Linear Regression

Learn how linear regression finds the best-fit line through data using gradient descent

beginner30 min

Linear Regression

Introduction

Linear regression is one of the fundamental algorithms in machine learning and statistics. It's used to model the relationship between a dependent variable (what we want to predict) and one or more independent variables (the features we use to make predictions).

The beauty of linear regression lies in its simplicity and interpretability. Unlike complex "black box" models, you can easily understand how each feature contributes to the prediction.

What You'll Learn

By the end of this module, you will:

  • Understand how linear regression models relationships in data
  • Learn how gradient descent optimizes model parameters
  • Interpret key regression metrics (MSE, RMSE, R², MAE)
  • Recognize the impact of learning rate on model training
  • Visualize the relationship between data and the fitted line

The Linear Model

Linear Regression VisualizationLinear regression fits a line through data points to minimize prediction error

Simple Linear Regression

For the simplest case with one feature, the linear regression model is:

y = w₁x + w₀

Where:

  • y is the predicted value (dependent variable)
  • x is the input feature (independent variable)
  • w₁ is the weight or slope (how much y changes when x changes)
  • w₀ is the bias or intercept (the value of y when x = 0)

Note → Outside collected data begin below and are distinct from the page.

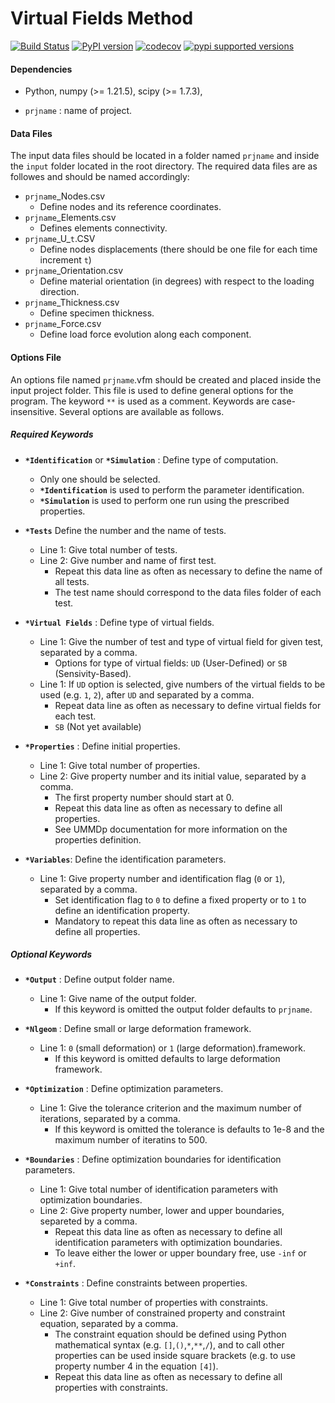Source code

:# Virtual Fields Method

[![Build Status](https://travis-ci.org/kubernetes-client/python.svg?branch=master)](https://travis-ci.org/kubernetes-client/python)
[![PyPI version](https://badge.fury.io/py/kubernetes.svg)](https://badge.fury.io/py/kubernetes)
[![codecov](https://codecov.io/gh/kubernetes-client/python/branch/master/graph/badge.svg)](https://codecov.io/gh/kubernetes-client/python "Non-generated packages only")
[![pypi supported versions]()]()

#### Dependencies

- Python, numpy (>= 1.21.5), scipy (>= 1.7.3), 


- `prjname` : name of project.

#### Data Files

The input data files should be located in a folder named `prjname` and inside the `input` folder located in the root directory. The required data files are as followes and should be named accordingly:
- `prjname`_Nodes.csv
    - Define nodes and its reference coordinates.
- `prjname`_Elements.csv
    - Defines elements connectivity.
- `prjname`\_U_`t`.CSV
    - Define nodes displacements (there should be one file for each time increment `t`)
- `prjname`_Orientation.csv
    - Define material orientation (in degrees) with respect to the loading direction.
- `prjname`_Thickness.csv
    - Define specimen thickness.
- `prjname`_Force.csv
    - Define load force evolution along each component.

#### Options File

An options file named `prjname`.vfm should be created and placed inside the input project folder. This file is used to define general options for the program. The keyword `**` is used as a comment. Keywords are case-insensitive. Several options are available as follows.

##### Required Keywords

- **`*Identification`** or **`*Simulation`** : Define type of computation.
  - Only one should be selected. 
  - **`*Identification`** is used to perform the parameter identification.
  - **`*Simulation`** is used to perform one run using the prescribed properties.

- **`*Tests`** Define the number and the name of tests.
  - Line 1: Give total number of tests.
  - Line 2: Give number and name of first test.
    - Repeat this data line as often as necessary to define the name of all tests.
    - The test name should correspond to the data files folder of each test.

- **`*Virtual Fields`** : Define type of virtual fields.
  - Line 1: Give the number of test and type of virtual field for given test, separated by a comma.
    - Options for type of virtual fields: `UD` (User-Defined) or `SB` (Sensivity-Based). 
  - Line 1: If `UD` option is selected, give numbers of the virtual fields to be used (e.g. `1`, `2`), after `UD` and separated by a comma. 
    - Repeat data line as often as necessary to define virtual fields for each test.
    - `SB` (Not yet available)

- **`*Properties`** : Define initial properties.
  - Line 1: Give total number of properties.
  - Line 2: Give property number and its initial value, separated by a comma.
    - The first property number should start at 0.
    - Repeat this data line as often as necessary to define all properties.
    - See UMMDp documentation for more information on the properties definition.

- **`*Variables`**: Define the identification parameters. 
  - Line 1: Give property number and identification flag (`0` or `1`), separated by a comma. 
    - Set identification flag to `0` to define a fixed property or to `1` to define an identification property.
    - Mandatory to repeat this data line as often as necessary to define all properties.

##### Optional Keywords

- **`*Output`** : Define output folder name.
  - Line 1: Give name of the output folder.
    - If this keyword is omitted the output folder defaults to `prjname`.
 
- **`*Nlgeom`** : Define small or large deformation framework.
  - Line 1: `0` (small deformation) or `1` (large deformation).framework. 
    - If this keyword is omitted defaults to large deformation framework.

- **`*Optimization`** : Define optimization parameters.
  - Line 1: Give the tolerance criterion and the maximum number of iterations, separated by a comma. 
    - If this keyword is omitted the tolerance is defaults to 1e-8 and the maximum number of iteratins to 500.

- **`*Boundaries`** : Define optimization boundaries for identification parameters.
  - Line 1: Give total number of identification parameters with optimization boundaries.
  - Line 2: Give property number, lower and upper boundaries, separeted by a comma. 
    - Repeat this data line as often as necessary to define all identification parameters with optimization boundaries.
    - To leave either the lower or upper boundary free, use `-inf` or `+inf`.

- **`*Constraints`** : Define constraints between properties.
  - Line 1: Give total number of properties with constraints.
  - Line 2: Give number of constrained property and constraint equation, separated by a comma.
    - The constraint equation should be defined using Python mathematical syntax (e.g. `[]`,`()`,`*`,`**`,`/`), and to call other properties can be used inside square brackets (e.g. to use property number 4 in the equation `[4]`).
    - Repeat this data line as often as necessary to define all properties with constraints.
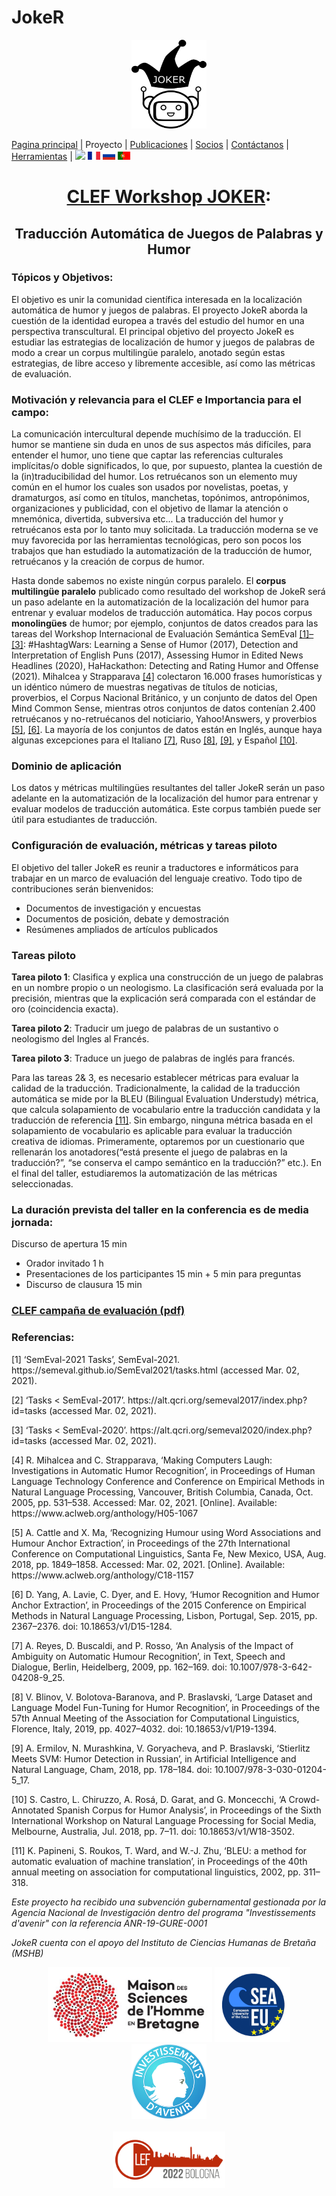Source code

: # JokeR
  <p align="center">
  <img src="../img/Joker.png" width="120" height="142">
  </p>

[Pagina principal](index) | Proyecto | [Publicaciones](publications) | [Socios](partners) | [Contáctanos](contact) | [Herramientas](tools) | [<img src="../img/drapeau EN.png" width="20">](https://lepocci.github.io/joker-/EN/index) [<img src="../img/drapeau FR.png" width="20">](https://lepocci.github.io/joker-/FR/index)  [<img src="../img/drapeau RU.png" width="20">](https://lepocci.github.io/joker-/RU/index)  [<img src="../img/drapeau PT.png" width="20">](https://lepocci.github.io/joker-/PT/index)
<br>
  <h1 align="center"><a href="https://lepocci.github.io/joker-/EN">CLEF Workshop JOKER</a>:</h1>
  <h2 align="center">Traducción Automática de Juegos de Palabras y Humor</h2>

  <h3>Tópicos y Objetivos:</h3>
  
  El objetivo es unir la comunidad científica interesada en la localización automática de humor y juegos de palabras. El proyecto JokeR aborda la cuestión de la identidad europea a través del estudio del humor en una perspectiva transcultural. El principal objetivo del proyecto JokeR es estudiar las estrategias de localización de humor y juegos de palabras de modo a crear un corpus multilingüe paralelo, anotado según estas estrategias, de libre acceso y libremente accesible, así como las métricas de evaluación.

  <h3>Motivación y relevancia para el CLEF e Importancia para el campo:</h3> 

  La comunicación intercultural depende muchísimo de la traducción. El humor se mantiene sin duda en unos de sus aspectos más difíciles, para entender el humor, uno tiene que captar las referencias culturales implícitas/o doble significados, lo que, por supuesto, plantea la cuestión de la (in)traducibilidad del humor. Los retruécanos son un elemento muy común en el humor los cuales son usados por novelistas, poetas, y dramaturgos, así como en títulos, manchetas, topónimos, antropónimos, organizaciones y publicidad, con el objetivo de llamar la atención o mnemónica, divertida, subversiva etc...  La traducción del humor y retruécanos esta por lo tanto muy solicitada. La traducción moderna se ve muy favorecida por las herramientas tecnológicas, pero son pocos los trabajos que han estudiado la automatización de la traducción de humor, retruécanos y la creación de corpus de humor.

  Hasta donde sabemos no existe ningún corpus paralelo. El **corpus multilingüe paralelo** publicado como resultado del workshop de JokeR será un paso adelante en la automatización de la localización del humor para entrenar y evaluar modelos de traducción automática. Hay pocos corpus **monolingües** de humor;  por ejemplo, conjuntos de datos creados para las tareas del Workshop Internacional de Evaluación Semántica SemEval <a href="#note1">[1]–[3]</a>: #HashtagWars: Learning a Sense of Humor (2017), Detection and Interpretation of English Puns (2017), Assessing Humor in Edited News Headlines (2020), HaHackathon: Detecting and Rating Humor and Offense (2021). Mihalcea y Strapparava <a href="#note1">[4]</a> colectaron 16.000 frases humorísticas y un idéntico número de muestras negativas de títulos de noticias, proverbios, el Corpus Nacional Británico, y un conjunto de datos del Open Mind Common Sense, mientras otros conjuntos de datos contenían 2.400   retruécanos y no-retruécanos del noticiario, Yahoo!Answers, y proverbios <a href="#note1">[5]</a>, <a href="#note2">[6]</a>. La mayoría de los conjuntos de datos están en Inglés, aunque haya algunas excepciones para el Italiano <a href="#note2">[7]</a>, Ruso <a href="#note2">[8]</a>, <a href="#note2">[9]</a>, y Español <a href="#note2">[10]</a>.

  <h3>Dominio de aplicación</h3>

  Los datos y métricas multilingües resultantes del taller JokeR serán un paso adelante en la automatización de la localización del humor para entrenar y evaluar modelos de traducción automática. Este corpus también puede ser útil para estudiantes de traducción. 

  <h3>Configuración de evaluación, métricas y tareas piloto</h3>

  El objetivo del taller JokeR es reunir a traductores e informáticos para trabajar en un marco de evaluación del lenguaje creativo. Todo tipo de contribuciones serán bienvenidos:
  - Documentos de investigación y encuestas
  - Documentos de posición, debate y demostración
  - Resúmenes ampliados de artículos publicados

  <h3>Tareas piloto</h3>

**Tarea piloto 1**: Clasifica y explica una construcción de un juego de palabras en un nombre propio o un neologismo. La clasificación será evaluada por la precisión, mientras que la explicación será comparada con el estándar de oro (coincidencia exacta).

**Tarea piloto 2**: Traducir um juego de palabras de un sustantivo o neologismo del Ingles al Francés.

**Tarea piloto 3**: Traduce un juego de palabras de inglés para francés. 

Para las tareas 2& 3, es necesario establecer métricas para evaluar la calidad de la traducción. Tradicionalmente, la calidad de la traducción automática se mide por la BLEU (Bilingual Evaluation Understudy) métrica, que calcula solapamiento de vocabulario entre la traducción candidata y la traducción de referencia <a href="#note2">[11]</a>. Sin embargo, ninguna métrica basada en el solapamiento de vocabulario es aplicable para evaluar la traducción creativa de idiomas. Primeramente, optaremos por un cuestionario que rellenarán los anotadores(“está presente el juego de palabras en la traducción?”, “se conserva el campo semántico en la traducción?” etc.). En el final del taller, estudiaremos la automatización de las métricas seleccionadas. 

<h3>La duración prevista del taller en la conferencia es de media jornada:</h3>

Discurso de apertura 15 min
  - Orador invitado 1 h
  - Presentaciones de los participantes 15 min + 5 min para preguntas
  - Discurso de clausura 15 min

<p>
  <a href="./JOKER_CLEF_2021.pdf"><h3>CLEF campaña de evaluación (pdf)</h3></a>
</p>

<h3 id="note1">Referencias:</h3>
  <p>
<p>[1]	‘SemEval-2021 Tasks’, SemEval-2021. https://semeval.github.io/SemEval2021/tasks.html (accessed Mar. 02, 2021).</p>
<p>[2]	‘Tasks < SemEval-2017’. https://alt.qcri.org/semeval2017/index.php?id=tasks (accessed Mar. 02, 2021).</p>
<p>[3]	‘Tasks < SemEval-2020’. https://alt.qcri.org/semeval2020/index.php?id=tasks (accessed Mar. 02, 2021).</p>
<p>[4]	R. Mihalcea and C. Strapparava, ‘Making Computers Laugh: Investigations in Automatic Humor Recognition’, in Proceedings of Human Language Technology Conference and Conference on Empirical Methods in Natural Language Processing, Vancouver, British Columbia, Canada, Oct. 2005, pp. 531–538. Accessed: Mar. 02, 2021. [Online]. Available: https://www.aclweb.org/anthology/H05-1067</p>
<p>[5]	A. Cattle and X. Ma, ‘Recognizing Humour using Word Associations and Humour Anchor Extraction’, in Proceedings of the 27th International Conference on Computational Linguistics, Santa Fe, New Mexico, USA, Aug. 2018, pp. 1849–1858. Accessed: Mar. 02, 2021. [Online]. Available: https://www.aclweb.org/anthology/C18-1157</p>
<p id="note2">[6]	D. Yang, A. Lavie, C. Dyer, and E. Hovy, ‘Humor Recognition and Humor Anchor Extraction’, in Proceedings of the 2015 Conference on Empirical Methods in Natural Language Processing, Lisbon, Portugal, Sep. 2015, pp. 2367–2376. doi: 10.18653/v1/D15-1284.</p>
<p>[7]	A. Reyes, D. Buscaldi, and P. Rosso, ‘An Analysis of the Impact of Ambiguity on Automatic Humour Recognition’, in Text, Speech and Dialogue, Berlin, Heidelberg, 2009, pp. 162–169. doi: 10.1007/978-3-642-04208-9_25.</p>
<p>[8]	V. Blinov, V. Bolotova-Baranova, and P. Braslavski, ‘Large Dataset and Language Model Fun-Tuning for Humor Recognition’, in Proceedings of the 57th Annual Meeting of the Association for Computational Linguistics, Florence, Italy, 2019, pp. 4027–4032. doi: 10.18653/v1/P19-1394.</p>
<p>[9]	A. Ermilov, N. Murashkina, V. Goryacheva, and P. Braslavski, ‘Stierlitz Meets SVM: Humor Detection in Russian’, in Artificial Intelligence and Natural Language, Cham, 2018, pp. 178–184. doi: 10.1007/978-3-030-01204-5_17.</p>
<p>[10]	S. Castro, L. Chiruzzo, A. Rosá, D. Garat, and G. Moncecchi, ‘A Crowd-Annotated Spanish Corpus for Humor Analysis’, in Proceedings of the Sixth International Workshop on Natural Language Processing for Social Media, Melbourne, Australia, Jul. 2018, pp. 7–11. doi: 10.18653/v1/W18-3502.</p>
<p>[11]	K. Papineni, S. Roukos, T. Ward, and W.-J. Zhu, ‘BLEU: a method for automatic evaluation of machine translation’, in Proceedings of the 40th annual meeting on association for computational linguistics, 2002, pp. 311–318.<p/>
  </p>
  
<p>
<em>Este proyecto ha recibido una subvención gubernamental gestionada por la Agencia Nacional de Investigación dentro del programa "Investissements d'avenir" con la referencia ANR-19-GURE-0001
</em>
</p>
<p>
<em>JokeR cuenta con el apoyo del Instituto de Ciencias Humanas de Bretaña (MSHB)</em>
</p>
<div align="center">
  <a href="https://www.mshb.fr"><img src="../img/MSHB.jpg" height="120"></a>
  <a href="https://sea-eu.org/?lang=fr"><img src="../img/SEA-EU.png" height="120"></a>
  <a href="https://www.gouvernement.fr/le-programme-d-investissements-d-avenir"><img src="../img/Investissement avenir.jpeg" height="120"></a>
</div>
<br />
<div align="center">
  <a href="https://clef2022.clef-initiative.eu/index.php"><img src="../img/CLEF2022.png" height="90"></a> 
</div>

Multiple Linear Regression

When we have multiple features, the model extends to:

y = w₁x₁ + w₂x₂ + ... + wₙxₙ + w₀

Each feature has its own weight that determines its contribution to the prediction.

How It Works: Gradient Descent

Linear regression uses an optimization algorithm called gradient descent to find the best weights. Here's how it works:

Gradient Descent VisualizationGradient descent iteratively moves toward the minimum of the loss function

Step 1: Initialize Parameters

Start with random (or zero) values for all weights and the bias.

Step 2: Make Predictions

For each data point, calculate the predicted value using the current weights:

ŷᵢ = w₁x₁ᵢ + w₂x₂ᵢ + ... + wₙxₙᵢ + w₀

Step 3: Calculate Error

Measure how far off our predictions are using the Mean Squared Error (MSE):

MSE = (1/m) Σ(yᵢ - ŷᵢ)²

Where m is the number of data points. We square the errors to:

  • Make all errors positive
  • Penalize larger errors more heavily

Step 4: Compute Gradients

Calculate how much each weight should change to reduce the error. This involves computing the derivative of the loss function with respect to each parameter.

Step 5: Update Parameters

Adjust the weights in the direction that reduces the error:

w₁ = w₁ - α × gradient_w₁
w₀ = w₀ - α × gradient_w₀

Where α (alpha) is the learning rate - a hyperparameter that controls how big each step is.

Step 6: Repeat

Continue steps 2-5 for a specified number of epochs (iterations through the entire dataset) or until the model converges.

Key Hyperparameters

Learning Rate ImpactEffect of different learning rates on convergence

Learning Rate (α)

The learning rate controls how quickly the model learns:

  • Too small: Training will be very slow, requiring many epochs to converge
  • Too large: The model may overshoot the optimal solution and fail to converge
  • Just right: The model converges efficiently to a good solution

Typical values: 0.001 to 0.1

Epochs

The number of times the algorithm processes the entire dataset:

  • Too few: The model may not have learned the pattern fully (underfitting)
  • Too many: Wastes computation time once the model has converged
  • Just right: Enough iterations for the loss to stabilize

Typical values: 50 to 500 for simple problems

Performance Metrics

Regression Metrics VisualizationVisualization of residuals and model fit quality

Mean Squared Error (MSE)

The average of squared differences between predictions and actual values:

MSE = (1/m) Σ(yᵢ - ŷᵢ)²
  • Lower is better (0 is perfect)
  • Sensitive to outliers due to squaring
  • Units are squared (e.g., if predicting price in dollars, MSE is in dollars²)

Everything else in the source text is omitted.